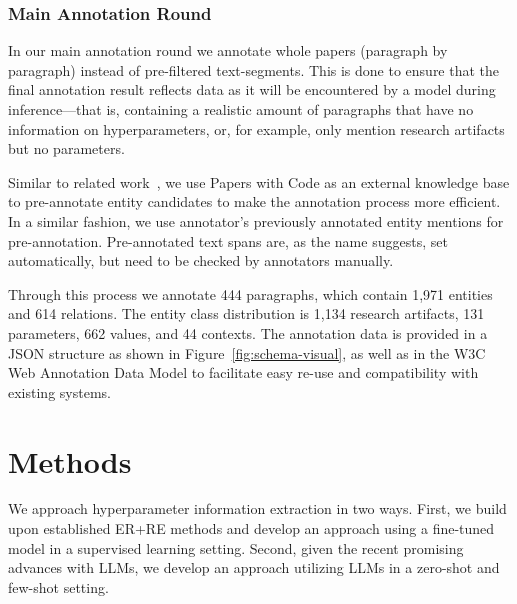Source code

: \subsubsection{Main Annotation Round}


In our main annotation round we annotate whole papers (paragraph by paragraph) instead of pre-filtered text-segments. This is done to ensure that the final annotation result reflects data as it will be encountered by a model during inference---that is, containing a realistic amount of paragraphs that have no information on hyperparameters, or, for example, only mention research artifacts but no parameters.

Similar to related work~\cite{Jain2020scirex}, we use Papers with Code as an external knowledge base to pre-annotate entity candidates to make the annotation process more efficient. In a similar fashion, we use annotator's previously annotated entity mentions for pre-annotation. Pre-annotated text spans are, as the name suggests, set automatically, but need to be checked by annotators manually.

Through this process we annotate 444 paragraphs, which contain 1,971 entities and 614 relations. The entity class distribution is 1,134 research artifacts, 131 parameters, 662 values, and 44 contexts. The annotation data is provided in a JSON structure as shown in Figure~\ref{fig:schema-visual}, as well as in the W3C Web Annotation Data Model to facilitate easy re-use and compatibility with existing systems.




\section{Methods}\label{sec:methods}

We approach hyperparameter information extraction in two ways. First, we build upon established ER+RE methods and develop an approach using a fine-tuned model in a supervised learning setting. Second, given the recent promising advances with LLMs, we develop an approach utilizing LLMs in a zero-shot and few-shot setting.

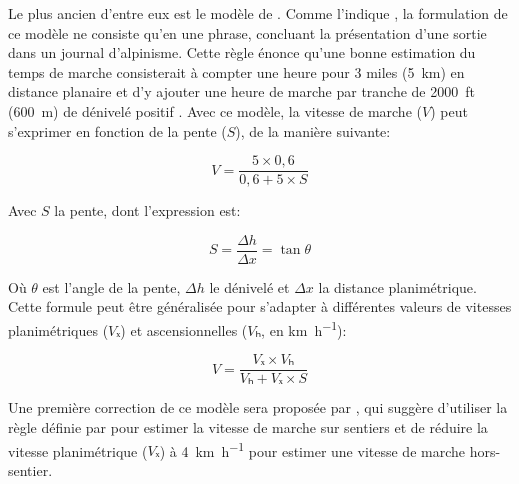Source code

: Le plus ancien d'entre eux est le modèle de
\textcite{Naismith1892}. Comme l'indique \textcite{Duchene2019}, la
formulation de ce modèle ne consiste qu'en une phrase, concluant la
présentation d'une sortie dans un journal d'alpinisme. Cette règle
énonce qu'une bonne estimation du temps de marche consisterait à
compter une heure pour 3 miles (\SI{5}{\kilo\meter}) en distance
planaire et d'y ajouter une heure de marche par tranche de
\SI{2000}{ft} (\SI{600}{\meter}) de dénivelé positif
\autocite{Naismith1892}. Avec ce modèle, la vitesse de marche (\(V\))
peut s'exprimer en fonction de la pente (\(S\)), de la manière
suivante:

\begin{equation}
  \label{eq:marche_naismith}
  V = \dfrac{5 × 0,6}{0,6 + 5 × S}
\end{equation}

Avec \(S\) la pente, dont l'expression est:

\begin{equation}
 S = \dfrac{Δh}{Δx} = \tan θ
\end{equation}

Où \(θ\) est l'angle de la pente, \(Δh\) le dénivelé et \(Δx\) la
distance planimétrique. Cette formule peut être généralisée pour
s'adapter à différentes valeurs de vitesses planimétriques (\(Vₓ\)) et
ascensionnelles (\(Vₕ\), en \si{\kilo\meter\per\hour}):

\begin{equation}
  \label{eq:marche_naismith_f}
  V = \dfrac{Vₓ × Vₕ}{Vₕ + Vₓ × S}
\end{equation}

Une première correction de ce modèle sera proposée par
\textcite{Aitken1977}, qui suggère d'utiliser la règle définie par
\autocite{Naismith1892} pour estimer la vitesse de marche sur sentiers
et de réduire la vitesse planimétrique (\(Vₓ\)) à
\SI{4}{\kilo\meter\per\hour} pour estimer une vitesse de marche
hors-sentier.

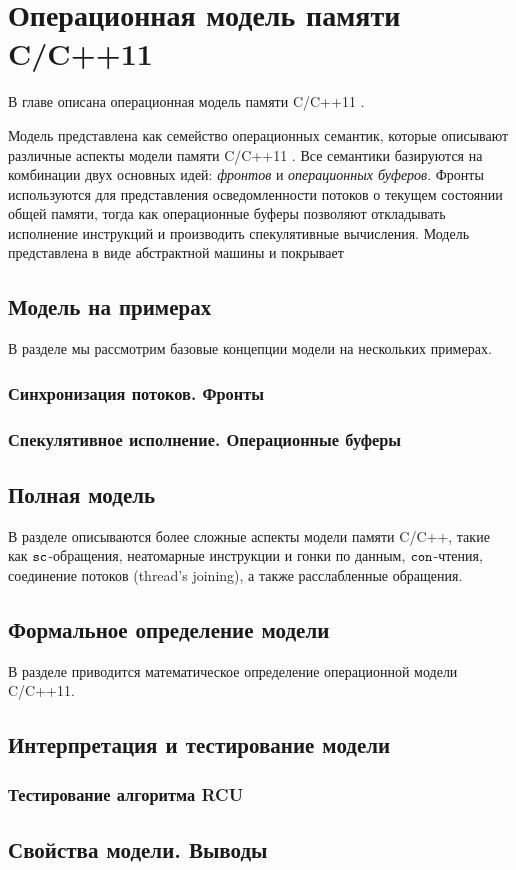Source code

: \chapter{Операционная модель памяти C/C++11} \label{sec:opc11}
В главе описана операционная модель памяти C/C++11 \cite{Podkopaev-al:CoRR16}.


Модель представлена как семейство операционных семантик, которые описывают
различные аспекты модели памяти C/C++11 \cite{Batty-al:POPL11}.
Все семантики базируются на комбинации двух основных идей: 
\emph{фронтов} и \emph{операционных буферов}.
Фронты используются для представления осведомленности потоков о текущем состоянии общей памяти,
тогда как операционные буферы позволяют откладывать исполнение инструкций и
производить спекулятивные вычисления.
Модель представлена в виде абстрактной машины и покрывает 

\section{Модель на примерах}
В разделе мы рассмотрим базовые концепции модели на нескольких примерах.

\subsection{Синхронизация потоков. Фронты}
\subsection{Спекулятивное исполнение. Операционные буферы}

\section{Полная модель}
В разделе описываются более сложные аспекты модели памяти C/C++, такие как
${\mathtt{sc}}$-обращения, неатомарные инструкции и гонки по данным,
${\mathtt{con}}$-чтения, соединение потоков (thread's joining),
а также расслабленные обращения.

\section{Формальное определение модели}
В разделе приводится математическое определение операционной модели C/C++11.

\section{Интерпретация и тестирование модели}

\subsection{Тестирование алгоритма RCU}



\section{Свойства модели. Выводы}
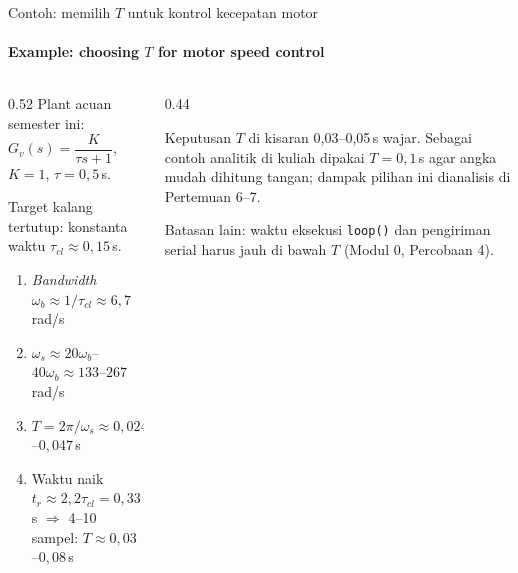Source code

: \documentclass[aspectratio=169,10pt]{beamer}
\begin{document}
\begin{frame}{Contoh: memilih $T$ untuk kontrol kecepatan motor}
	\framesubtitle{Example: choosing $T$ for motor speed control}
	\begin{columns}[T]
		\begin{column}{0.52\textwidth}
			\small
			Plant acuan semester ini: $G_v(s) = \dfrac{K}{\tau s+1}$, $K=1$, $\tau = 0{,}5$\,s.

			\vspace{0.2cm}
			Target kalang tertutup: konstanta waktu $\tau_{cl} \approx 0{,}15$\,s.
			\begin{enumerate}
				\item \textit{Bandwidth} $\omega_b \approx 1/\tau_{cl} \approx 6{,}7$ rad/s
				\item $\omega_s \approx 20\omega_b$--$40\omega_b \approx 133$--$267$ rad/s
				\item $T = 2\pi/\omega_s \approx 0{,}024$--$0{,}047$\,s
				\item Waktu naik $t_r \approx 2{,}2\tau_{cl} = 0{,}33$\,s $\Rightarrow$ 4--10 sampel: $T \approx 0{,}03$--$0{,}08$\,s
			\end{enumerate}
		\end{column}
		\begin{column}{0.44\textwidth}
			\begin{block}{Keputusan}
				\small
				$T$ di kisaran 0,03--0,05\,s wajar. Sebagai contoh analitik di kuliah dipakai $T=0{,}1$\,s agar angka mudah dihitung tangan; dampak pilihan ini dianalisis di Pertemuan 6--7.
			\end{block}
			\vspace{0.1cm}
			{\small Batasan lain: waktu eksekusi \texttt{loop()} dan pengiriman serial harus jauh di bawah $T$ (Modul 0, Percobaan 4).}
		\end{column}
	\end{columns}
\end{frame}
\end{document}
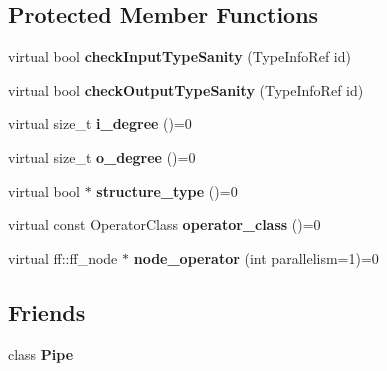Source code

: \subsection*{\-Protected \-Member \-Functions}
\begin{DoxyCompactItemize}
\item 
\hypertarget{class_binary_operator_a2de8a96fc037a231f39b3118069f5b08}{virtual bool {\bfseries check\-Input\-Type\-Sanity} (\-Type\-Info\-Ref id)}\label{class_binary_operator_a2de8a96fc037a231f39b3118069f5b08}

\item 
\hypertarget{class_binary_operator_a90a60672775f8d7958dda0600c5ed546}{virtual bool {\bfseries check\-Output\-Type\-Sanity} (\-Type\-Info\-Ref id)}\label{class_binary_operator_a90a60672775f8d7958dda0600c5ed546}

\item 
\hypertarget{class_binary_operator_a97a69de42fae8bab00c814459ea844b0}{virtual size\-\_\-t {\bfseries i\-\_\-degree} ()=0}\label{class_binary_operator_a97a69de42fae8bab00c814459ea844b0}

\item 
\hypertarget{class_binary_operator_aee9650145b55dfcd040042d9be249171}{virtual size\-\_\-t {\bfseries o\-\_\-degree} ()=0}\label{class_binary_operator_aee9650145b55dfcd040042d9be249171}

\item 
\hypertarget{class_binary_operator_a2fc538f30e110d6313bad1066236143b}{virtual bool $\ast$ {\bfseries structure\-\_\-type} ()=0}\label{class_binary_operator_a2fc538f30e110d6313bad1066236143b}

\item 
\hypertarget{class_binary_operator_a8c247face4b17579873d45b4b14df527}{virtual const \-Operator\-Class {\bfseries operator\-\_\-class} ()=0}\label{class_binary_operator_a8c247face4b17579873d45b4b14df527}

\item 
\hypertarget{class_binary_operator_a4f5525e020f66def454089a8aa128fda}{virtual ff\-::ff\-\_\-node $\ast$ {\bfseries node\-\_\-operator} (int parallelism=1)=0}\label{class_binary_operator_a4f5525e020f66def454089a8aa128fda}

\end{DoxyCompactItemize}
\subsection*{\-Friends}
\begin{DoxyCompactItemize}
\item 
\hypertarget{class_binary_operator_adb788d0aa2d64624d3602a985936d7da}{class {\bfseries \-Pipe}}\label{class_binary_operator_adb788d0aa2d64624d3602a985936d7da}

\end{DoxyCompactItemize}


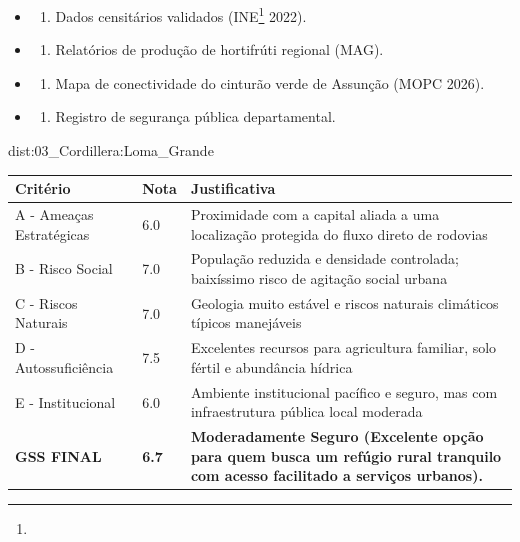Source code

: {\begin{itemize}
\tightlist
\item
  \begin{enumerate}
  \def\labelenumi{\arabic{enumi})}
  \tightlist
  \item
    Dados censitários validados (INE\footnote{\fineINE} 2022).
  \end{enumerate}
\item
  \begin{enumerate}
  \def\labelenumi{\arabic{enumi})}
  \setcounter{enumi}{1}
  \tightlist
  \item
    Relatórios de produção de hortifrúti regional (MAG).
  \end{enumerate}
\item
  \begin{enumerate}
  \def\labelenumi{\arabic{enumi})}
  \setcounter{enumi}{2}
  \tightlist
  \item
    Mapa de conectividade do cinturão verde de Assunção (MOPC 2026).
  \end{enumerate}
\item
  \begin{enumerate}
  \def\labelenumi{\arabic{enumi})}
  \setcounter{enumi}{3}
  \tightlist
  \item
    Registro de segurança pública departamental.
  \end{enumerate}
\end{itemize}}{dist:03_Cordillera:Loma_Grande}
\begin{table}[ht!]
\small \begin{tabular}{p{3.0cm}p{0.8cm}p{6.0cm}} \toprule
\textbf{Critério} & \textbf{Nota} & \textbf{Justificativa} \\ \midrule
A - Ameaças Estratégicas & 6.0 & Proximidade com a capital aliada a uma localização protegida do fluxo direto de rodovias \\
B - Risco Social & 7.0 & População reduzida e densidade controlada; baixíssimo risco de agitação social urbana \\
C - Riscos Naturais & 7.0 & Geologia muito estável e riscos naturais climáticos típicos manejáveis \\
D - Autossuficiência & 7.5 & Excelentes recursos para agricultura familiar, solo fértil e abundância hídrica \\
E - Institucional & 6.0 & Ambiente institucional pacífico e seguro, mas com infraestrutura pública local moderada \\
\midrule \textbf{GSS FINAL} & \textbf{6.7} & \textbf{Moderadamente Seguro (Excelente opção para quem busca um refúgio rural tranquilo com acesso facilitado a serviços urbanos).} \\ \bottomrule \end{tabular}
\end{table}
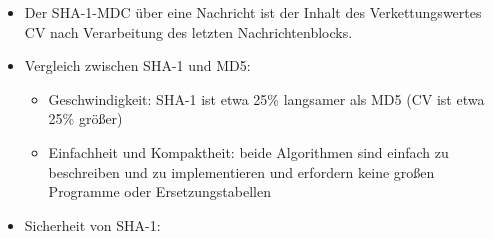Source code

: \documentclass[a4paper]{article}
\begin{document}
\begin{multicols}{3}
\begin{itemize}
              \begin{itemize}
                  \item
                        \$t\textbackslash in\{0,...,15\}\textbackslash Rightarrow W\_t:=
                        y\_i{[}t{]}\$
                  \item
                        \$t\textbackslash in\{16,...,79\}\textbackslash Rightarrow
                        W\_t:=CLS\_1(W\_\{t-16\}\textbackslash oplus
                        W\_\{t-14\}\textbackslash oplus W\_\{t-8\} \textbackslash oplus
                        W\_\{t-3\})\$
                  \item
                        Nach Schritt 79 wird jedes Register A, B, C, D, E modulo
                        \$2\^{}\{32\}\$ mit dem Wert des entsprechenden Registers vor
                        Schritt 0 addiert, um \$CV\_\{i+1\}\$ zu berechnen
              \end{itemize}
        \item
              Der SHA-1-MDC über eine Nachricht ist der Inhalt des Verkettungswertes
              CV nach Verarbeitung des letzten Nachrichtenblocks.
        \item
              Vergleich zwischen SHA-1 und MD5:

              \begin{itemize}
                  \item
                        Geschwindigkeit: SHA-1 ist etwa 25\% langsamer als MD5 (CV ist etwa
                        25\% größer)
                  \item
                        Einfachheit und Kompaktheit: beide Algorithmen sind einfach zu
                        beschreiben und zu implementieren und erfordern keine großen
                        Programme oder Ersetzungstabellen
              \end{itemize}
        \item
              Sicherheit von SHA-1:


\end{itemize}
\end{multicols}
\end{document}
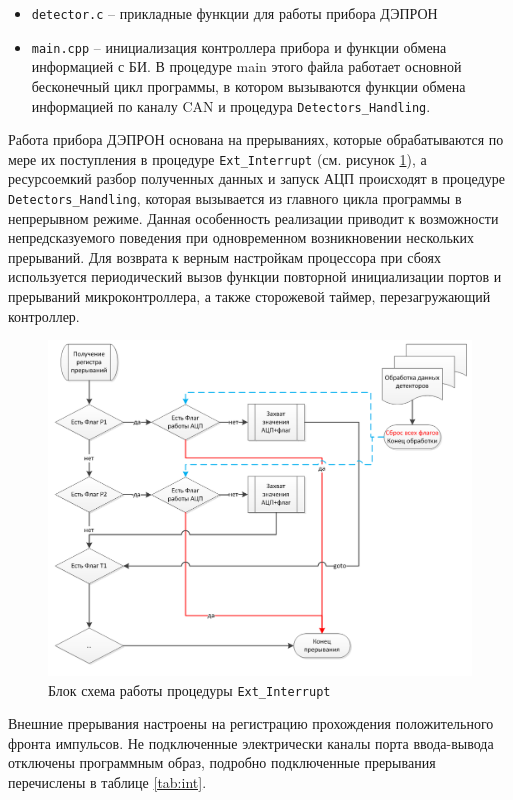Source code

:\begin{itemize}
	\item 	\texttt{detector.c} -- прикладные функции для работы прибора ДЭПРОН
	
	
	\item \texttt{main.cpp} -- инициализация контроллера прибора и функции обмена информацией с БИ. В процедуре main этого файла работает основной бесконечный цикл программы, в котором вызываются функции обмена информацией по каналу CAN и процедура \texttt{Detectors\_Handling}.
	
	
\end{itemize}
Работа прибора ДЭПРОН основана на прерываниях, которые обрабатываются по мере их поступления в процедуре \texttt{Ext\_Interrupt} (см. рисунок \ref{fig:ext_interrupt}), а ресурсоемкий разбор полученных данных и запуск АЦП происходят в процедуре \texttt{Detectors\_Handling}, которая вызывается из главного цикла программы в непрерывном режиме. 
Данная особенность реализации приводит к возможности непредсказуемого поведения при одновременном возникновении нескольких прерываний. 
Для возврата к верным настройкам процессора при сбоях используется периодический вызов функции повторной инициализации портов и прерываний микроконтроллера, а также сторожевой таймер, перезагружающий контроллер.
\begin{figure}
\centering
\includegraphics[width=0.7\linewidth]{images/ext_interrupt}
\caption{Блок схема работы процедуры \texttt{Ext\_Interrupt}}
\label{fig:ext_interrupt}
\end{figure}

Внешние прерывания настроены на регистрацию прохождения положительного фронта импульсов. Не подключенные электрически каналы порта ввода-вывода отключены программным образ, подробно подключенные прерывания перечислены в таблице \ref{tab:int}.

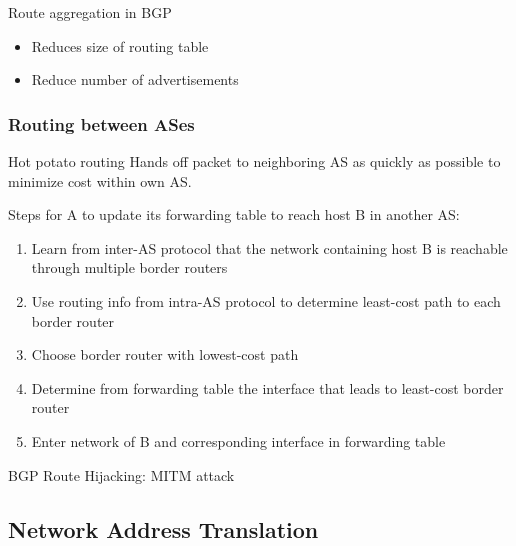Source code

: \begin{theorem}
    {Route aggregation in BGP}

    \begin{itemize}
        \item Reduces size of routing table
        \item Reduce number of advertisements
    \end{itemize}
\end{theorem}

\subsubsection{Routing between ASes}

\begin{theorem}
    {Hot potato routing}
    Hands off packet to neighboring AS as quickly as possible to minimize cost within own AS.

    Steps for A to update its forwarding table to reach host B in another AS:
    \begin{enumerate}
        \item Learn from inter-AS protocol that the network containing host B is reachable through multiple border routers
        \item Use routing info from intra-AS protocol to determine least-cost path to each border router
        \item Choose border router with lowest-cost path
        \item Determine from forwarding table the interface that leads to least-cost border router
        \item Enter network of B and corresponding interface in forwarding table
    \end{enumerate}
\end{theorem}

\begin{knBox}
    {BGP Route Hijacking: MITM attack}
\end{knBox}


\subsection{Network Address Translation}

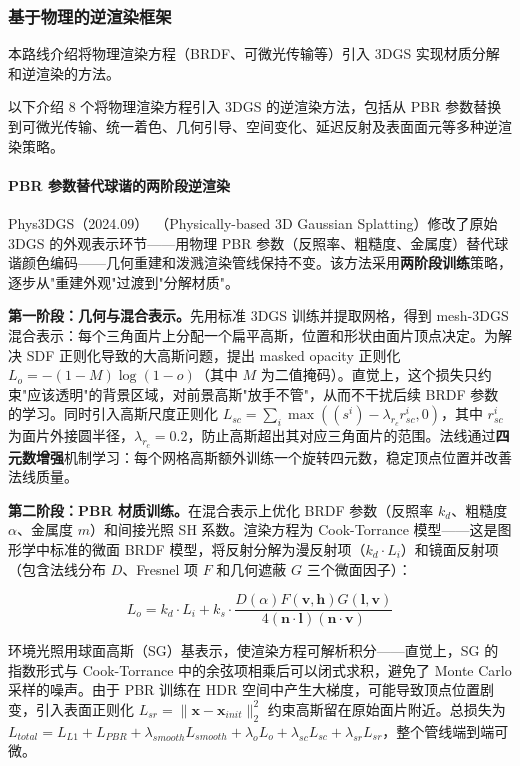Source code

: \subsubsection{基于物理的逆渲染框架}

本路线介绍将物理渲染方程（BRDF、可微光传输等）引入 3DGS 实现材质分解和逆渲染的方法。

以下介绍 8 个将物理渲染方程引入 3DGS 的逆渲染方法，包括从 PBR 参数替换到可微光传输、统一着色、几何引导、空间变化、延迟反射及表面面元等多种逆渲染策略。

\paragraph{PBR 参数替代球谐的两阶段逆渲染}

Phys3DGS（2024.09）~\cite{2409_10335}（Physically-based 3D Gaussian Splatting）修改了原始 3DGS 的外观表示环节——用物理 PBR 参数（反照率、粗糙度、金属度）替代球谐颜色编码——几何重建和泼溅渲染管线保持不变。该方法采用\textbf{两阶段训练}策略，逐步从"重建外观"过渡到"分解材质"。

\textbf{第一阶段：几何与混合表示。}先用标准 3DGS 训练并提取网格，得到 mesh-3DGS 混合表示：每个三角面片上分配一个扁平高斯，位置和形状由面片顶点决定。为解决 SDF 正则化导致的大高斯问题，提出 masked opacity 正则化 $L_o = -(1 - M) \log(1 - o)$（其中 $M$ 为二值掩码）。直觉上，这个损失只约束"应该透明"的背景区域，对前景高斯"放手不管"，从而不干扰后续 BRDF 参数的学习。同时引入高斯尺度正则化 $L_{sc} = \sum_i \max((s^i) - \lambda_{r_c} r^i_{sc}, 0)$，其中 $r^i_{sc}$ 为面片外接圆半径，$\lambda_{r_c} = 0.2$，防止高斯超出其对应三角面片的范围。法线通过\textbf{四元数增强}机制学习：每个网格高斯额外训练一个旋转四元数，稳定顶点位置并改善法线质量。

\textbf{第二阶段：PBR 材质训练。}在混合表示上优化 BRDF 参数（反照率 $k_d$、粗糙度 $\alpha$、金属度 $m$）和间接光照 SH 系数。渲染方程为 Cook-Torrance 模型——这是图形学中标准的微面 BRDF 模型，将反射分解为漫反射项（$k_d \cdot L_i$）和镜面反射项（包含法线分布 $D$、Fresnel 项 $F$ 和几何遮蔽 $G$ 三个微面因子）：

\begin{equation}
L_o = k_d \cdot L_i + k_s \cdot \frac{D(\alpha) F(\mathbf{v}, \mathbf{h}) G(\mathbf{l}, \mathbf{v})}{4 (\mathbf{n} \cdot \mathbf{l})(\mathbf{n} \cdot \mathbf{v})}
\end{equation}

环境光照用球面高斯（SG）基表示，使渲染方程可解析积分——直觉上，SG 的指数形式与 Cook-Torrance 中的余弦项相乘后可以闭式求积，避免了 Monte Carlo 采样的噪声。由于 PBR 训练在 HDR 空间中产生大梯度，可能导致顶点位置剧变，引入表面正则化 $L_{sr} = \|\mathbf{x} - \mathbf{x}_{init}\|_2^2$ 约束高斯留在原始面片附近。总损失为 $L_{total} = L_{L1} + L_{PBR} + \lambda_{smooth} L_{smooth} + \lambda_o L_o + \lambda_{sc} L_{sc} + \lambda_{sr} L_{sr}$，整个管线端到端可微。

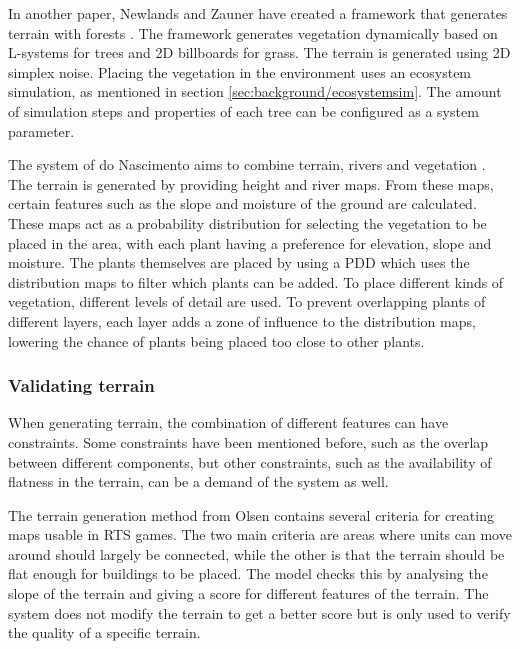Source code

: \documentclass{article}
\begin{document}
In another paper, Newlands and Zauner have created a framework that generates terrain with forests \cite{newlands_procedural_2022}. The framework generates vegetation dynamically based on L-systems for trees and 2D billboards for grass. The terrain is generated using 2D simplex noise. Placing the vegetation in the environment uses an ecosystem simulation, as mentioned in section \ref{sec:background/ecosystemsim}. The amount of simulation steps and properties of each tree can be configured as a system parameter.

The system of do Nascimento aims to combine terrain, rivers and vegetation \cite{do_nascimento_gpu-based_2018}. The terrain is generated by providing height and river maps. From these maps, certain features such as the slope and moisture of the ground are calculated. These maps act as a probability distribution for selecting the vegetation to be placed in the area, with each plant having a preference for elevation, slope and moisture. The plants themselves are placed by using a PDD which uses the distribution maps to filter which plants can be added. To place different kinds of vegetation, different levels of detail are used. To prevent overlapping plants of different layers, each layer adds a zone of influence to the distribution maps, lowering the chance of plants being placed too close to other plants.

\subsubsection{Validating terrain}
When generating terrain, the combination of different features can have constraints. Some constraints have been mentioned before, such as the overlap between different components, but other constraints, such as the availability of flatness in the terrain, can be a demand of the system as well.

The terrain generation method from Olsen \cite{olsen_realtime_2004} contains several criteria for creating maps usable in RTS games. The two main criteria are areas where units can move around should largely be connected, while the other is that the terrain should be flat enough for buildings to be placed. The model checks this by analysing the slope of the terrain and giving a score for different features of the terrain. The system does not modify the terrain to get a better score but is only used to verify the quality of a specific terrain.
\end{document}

┄┄┄┄┄┄┄┄┄┄┄┄┄┄┄┄┄┄┄┄

Work order:
Starting at the line that contains "Geschwindigkeit: SHA-1 ist" and stopping after the line that contains "Einfachheit und Kompaktheit: beide", write out every line exactly as it appears above, and no other line.

Response box:
                        Geschwindigkeit: SHA-1 ist etwa 25\% langsamer als MD5 (CV ist etwa
                        25\% größer)
                  \item
                        Einfachheit und Kompaktheit: beide Algorithmen sind einfach zu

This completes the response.